MOORE — Even though the events of May 20 have passed the three-month mark, several items related to the recovery efforts of the storm were the topic of the Moore city council meeting Sept. 3.
Honored during the meeting were members of Serve Moore, a collaborative effort of multiple churches and organizations working to serve the people of Moore that was formed following the May 20 tornado.
“We very much appreciate what you all have done. There is no way to say thank you enough,” City Manager Steve Eddy said.
Since May 20, Serve Moore has had 34,600 volunteers from around the world serve for the agency, which breaks down to approximately 228,936 volunteer hours and 1,600 families served.
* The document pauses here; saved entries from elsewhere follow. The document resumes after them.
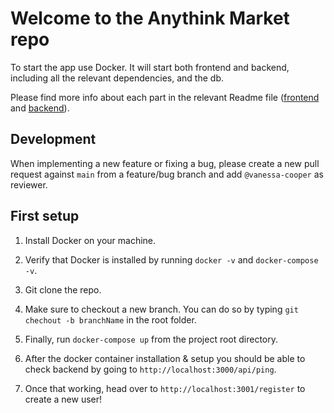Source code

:# Welcome to the Anythink Market repo

To start the app use Docker. It will start both frontend and backend, including all the relevant dependencies, and the db.

Please find more info about each part in the relevant Readme file ([frontend](frontend/readme.md) and [backend](backend/README.md)).

## Development

When implementing a new feature or fixing a bug, please create a new pull request against `main` from a feature/bug branch and add `@vanessa-cooper` as reviewer.

## First setup

1. Install Docker on your machine.

2. Verify that Docker is installed by running `docker -v` and `docker-compose -v`.

3. Git clone the repo.

4. Make sure to checkout a new branch. You can do so by typing `git chechout -b branchName` in the root folder.

5. Finally, run `docker-compose up` from the project root directory.

6. After the docker container installation & setup you should be able to check backend by going to
   `http://localhost:3000/api/ping`.

7. Once that working, head over to `http://localhost:3001/register` to create a new user!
“I just want to say thank you. The first time I heard about you guys was with the volunteers of the cemetery. We were thinking maybe 25 or 30 people would come by the cemetery to pick up trash, and about 1,500 people showed up. That was amazing. We were still looking for people and you just picked it up,” Mayor Glenn Lewis said.
Council members received a presentation from Debby Hampton, executive director of United Way of Central Oklahoma, and Janienne Bella, executive director of Red Cross of Central and Western Oklahoma, regarding long-term recovery efforts from each agency following May’s tornadoes.
According to Hampton, as of May 20, the United Way of Central Oklahoma May Tornadoes Relief Fund has received approximately $14.6 million in pledges and donations.
To date, the United Way of Central Oklahoma has dispersed about $5.2 million toward the relief efforts of May storms. The types of needs met by these funds included mental health and trauma counseling for adults and children, debriefing for first responders, restoring the space used for counseling children impacted by the disaster and the immediate needs as requested and verified by partner agencies and collaborating non-partner agencies.